Dataset entries

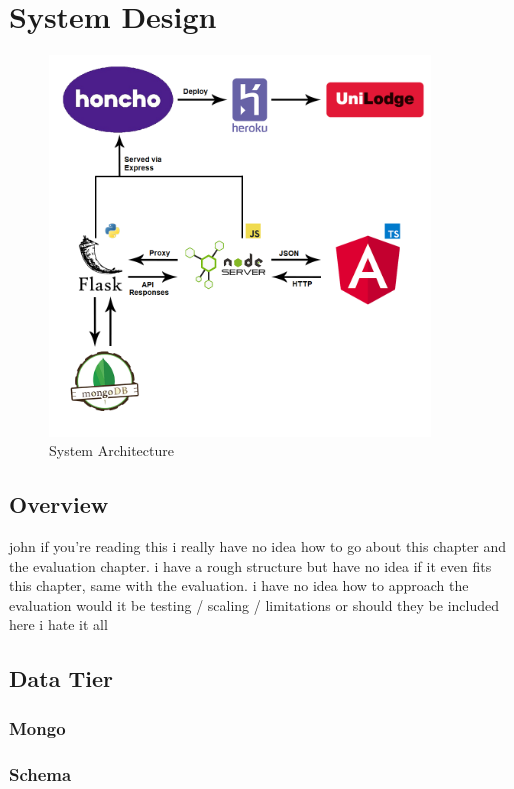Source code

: \chapter{System Design}

\begin{figure}[H]
	\caption{System Architecture}
	\label{image:myImageName}
	\centering
	\includegraphics[width=0.9\textwidth]{images/design.png}
\end{figure}	

\section{Overview}
john if you're reading this i really have no idea how to go about this chapter and the evaluation chapter. i have a rough structure but have no idea if it even fits this chapter, same with the evaluation. i have no idea how to approach the evaluation would it be testing / scaling / limitations or should they be included here i hate it all
\section{Data Tier}
\subsection{Mongo}
\subsection{Schema}
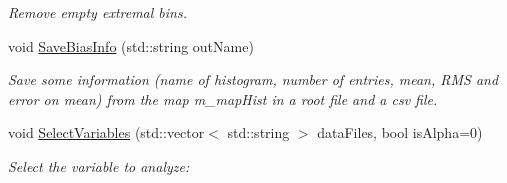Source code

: \begin{DoxyCompactItemize}
\begin{DoxyCompactList}\small\item\em Remove empty extremal bins. \end{DoxyCompactList}\item 
void \hyperlink{classBiasAnalysis_a2a4e0023805dfb6a00a288d976c1cc61}{Save\+Bias\+Info} (std\+::string out\+Name)
\begin{DoxyCompactList}\small\item\em Save some information (name of histogram, number of entries, mean, R\+M\+S and error on mean) from the map m\+\_\+map\+Hist in a root file and a csv file. \end{DoxyCompactList}\item 
void \hyperlink{classBiasAnalysis_ad440a31c27ff6be1e4ec9c0303bfa4e6}{Select\+Variables} (std\+::vector$<$ std\+::string $>$ data\+Files, bool is\+Alpha=0)
\begin{DoxyCompactList}\small\item\em Select the variable to analyze\+: \end{DoxyCompactList}\end{DoxyCompactItemize}

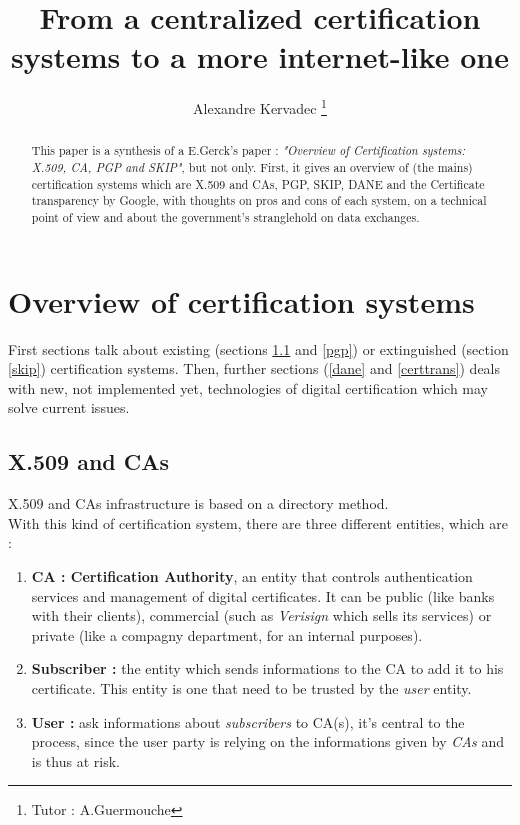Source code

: \documentclass[journal, a4paper]{IEEEtran}
\begin{document}
	\title{From a centralized certification systems to a more internet-like one}
	\author{Alexandre Kervadec
	\thanks{Tutor : A.Guermouche}}
	\maketitle

\begin{abstract}
This paper is a synthesis of a E.Gerck's paper : \textit{"Overview of Certification systems: X.509, CA, PGP and SKIP"}\cite{gerck1998overview}, but not only. First, it gives an overview of (the mains) certification systems which are X.509 and CAs, PGP, SKIP, DANE and the Certificate transparency by Google, with thoughts on pros and cons of each system, on a technical point of view and about the government's stranglehold on data exchanges.
\end{abstract}

\section{Overview of certification systems}

First sections talk about existing (sections \ref{x509} and \ref{pgp}) or extinguished (section \ref{skip}) certification systems. Then, further sections (\ref{dane} and \ref{certtrans}) deals with new, not implemented yet, technologies of digital certification which may solve current issues. 


\subsection{X.509 and CAs}
\label{x509}

X.509 and CAs\cite{rfc3647} infrastructure is based on a directory method.\\
With this kind of certification system, there are three different entities, which are :

\begin{enumerate}
	\item \textbf{CA : Certification Authority}, an entity that controls authentication services and management of digital certificates. It can be public (like banks with their clients), commercial (such as \textit{Verisign} which sells its services) or private (like a compagny department, for an internal purposes).
	\item \textbf{Subscriber :} the entity which sends informations to the CA to add it to his certificate. This entity is one that need to be trusted by the \textit{user} entity.
	\item \textbf{User :} ask informations about \textit{subscribers} to CA(s), it's central to the process, since the user party is relying on the informations given by \textit{CAs} and is thus at risk.
\end{enumerate}
\end{document}
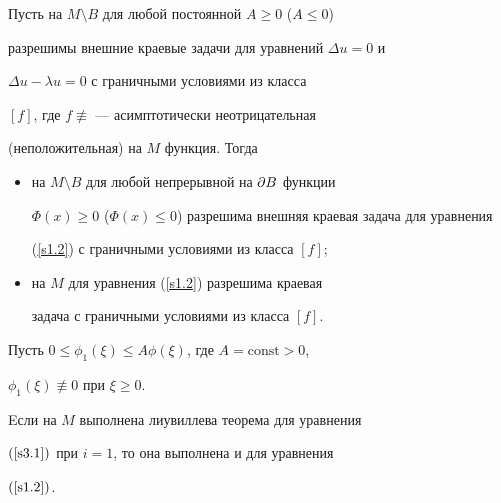 \begin{cors}


Пусть на $M\setminus B$ для любой постоянной $A\geq0$ ($A\leq0$)


разрешимы внешние краевые задачи для уравнений $\Delta u=0$ и


$\Delta u-\lambda u=0$ с граничными условиями из класса


$[f]$, где $f\not\equiv$ --- асимптотически неотрицательная


(неположительная) на $M$ функция. Тогда


\begin{itemize}


\item[1)] на $M\setminus B$ для любой непрерывной на $\d{B}$ функции


$\Phi(x)\geq0$ ($\Phi(x)\leq0$) разрешима внешняя краевая задача для уравнения


(\ref{s1.2}) с граничными условиями из класса $[f]$;


\item[2)] на $M$ для уравнения (\ref{s1.2}) разрешима краевая


задача с граничными условиями из класса $[f]$.


\end{itemize}


\end{cors}








\begin{thms}\label{th1.4}


Пусть $0\leq\phi_1(\xi)\leq A\phi(\xi)$, где $A=\mathrm{const}>0$,


$\phi_1(\xi)\not\equiv 0$ при $\xi\geq0$.


Eсли на $M$ выполнена лиувиллева теорема для уравнения


$(\ref{s3.1})$ при $i=1$, то она выполнена и для уравнения


$(\ref{s1.2})$. 


\end{thms}









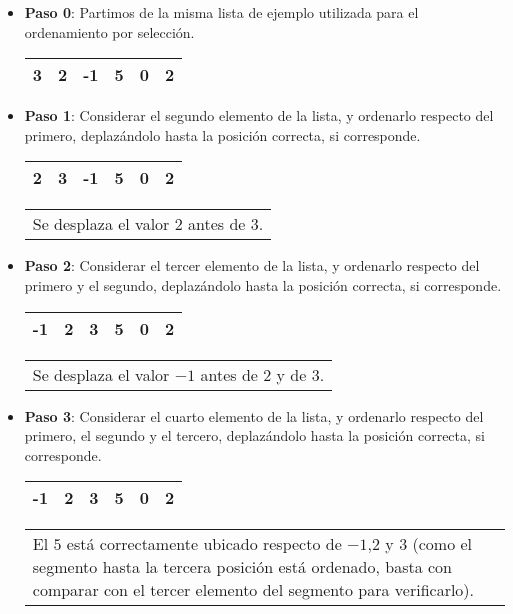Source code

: \begin{itemize}

\item {\bf Paso 0}: Partimos de la misma lista de ejemplo utilizada para el ordenamiento
por selección. \\

\hspace{0.75cm}
\begin{tabular}[c]{|c|c|c|c|c|c|}
\hline
3& 2&-1&5&0&2\\
\hline
\end{tabular}
\hspace{0.75cm}

\item {\bf Paso 1}: Considerar el segundo elemento de la lista,
y ordenarlo respecto del primero, deplazándolo hasta la
posición correcta, si corresponde. \\

\hspace{0.75cm}
\begin{tabular}[c]{|c|c|c|c|c|c|}
\hline
2& 3&-1&5&0&2\\
\hline
\end{tabular}
\hspace{0.75cm}
\begin{tabular}{p{9cm}}
Se desplaza el valor $2$ antes de $3$.
\end{tabular}

\item {\bf Paso 2}: Considerar el tercer elemento de la lista,
y ordenarlo respecto del primero y el segundo, deplazándolo hasta la
posición correcta, si corresponde. \\

\hspace{0.75cm}
\begin{tabular}[c]{|c|c|c|c|c|c|}
\hline
-1& 2&3&5&0&2\\
\hline
\end{tabular}
\hspace{0.75cm}
\begin{tabular}{p{9cm}}
Se desplaza el valor $-1$ antes de $2$ y de $3$.
\end{tabular}

\item {\bf Paso 3}: Considerar el cuarto elemento de la lista,
y ordenarlo respecto del primero, el segundo y el tercero, deplazándolo hasta la
posición correcta, si corresponde. \\

\hspace{0.75cm}
\begin{tabular}[c]{|c|c|c|c|c|c|}
\hline
-1& 2&3&5&0&2\\
\hline
\end{tabular}
\hspace{0.75cm}
\begin{tabular}{p{9cm}}
El $5$ está correctamente ubicado respecto de $-1$,$2$ y $3$ (como el segmento
hasta la tercera posición está ordenado, basta con comparar con el tercer elemento del
segmento para verificarlo).\\
\end{tabular}


\end{itemize}
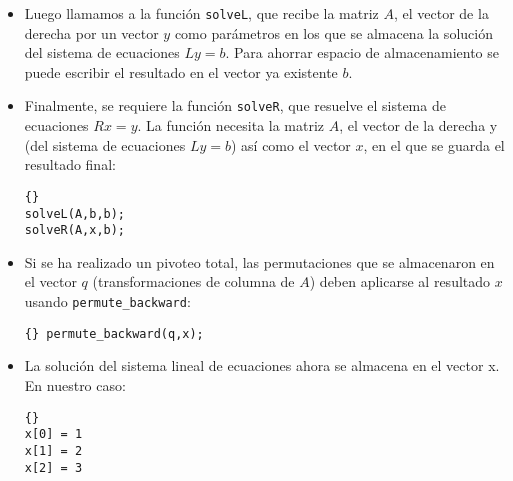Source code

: \documentclass[a4paper,11pt]{article}
\theoremstyle{definition}
\begin{document}
\begin{itemize}
\item Luego llamamos a la función \lstinline{solveL}, que recibe la matriz $A$, 
el vector de la derecha por un vector $y$ como parámetros en los que 
se almacena la solución del sistema de ecuaciones $Ly = b$. 
Para ahorrar espacio de almacenamiento se puede 
escribir el resultado en el vector ya existente $b$.

\item Finalmente, se requiere la función \lstinline{solveR}, que resuelve el 
sistema de ecuaciones $Rx = y$. La función necesita la matriz $A$, el vector de la 
derecha y (del sistema de ecuaciones $Ly = b$) así como el vector $x$, 
en el que se guarda el resultado final:

  {\footnotesize{\begin{lstlisting}{}
solveL(A,b,b);
solveR(A,x,b);
\end{lstlisting}}}

\item Si se ha realizado un pivoteo total, las permutaciones que se almacenaron
 en el vector $q$ (transformaciones de columna de $A$) deben aplicarse al resultado
 $x$ usando \lstinline{permute_backward}:

  {\footnotesize{\begin{lstlisting}{} permute_backward(q,x);
\end{lstlisting}}}

\item La solución del sistema lineal de ecuaciones ahora se almacena en el vector x. 
En nuestro caso:
    {\footnotesize{\begin{lstlisting}{}
x[0] = 1
x[1] = 2
x[2] = 3
\end{lstlisting}}}
  \end{itemize}
\end{document}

▶ ACTIVITY:
Within the entries, count the lines containing the string "любой" and state nothing but the result.

▶ SOLUTION BELOW:
2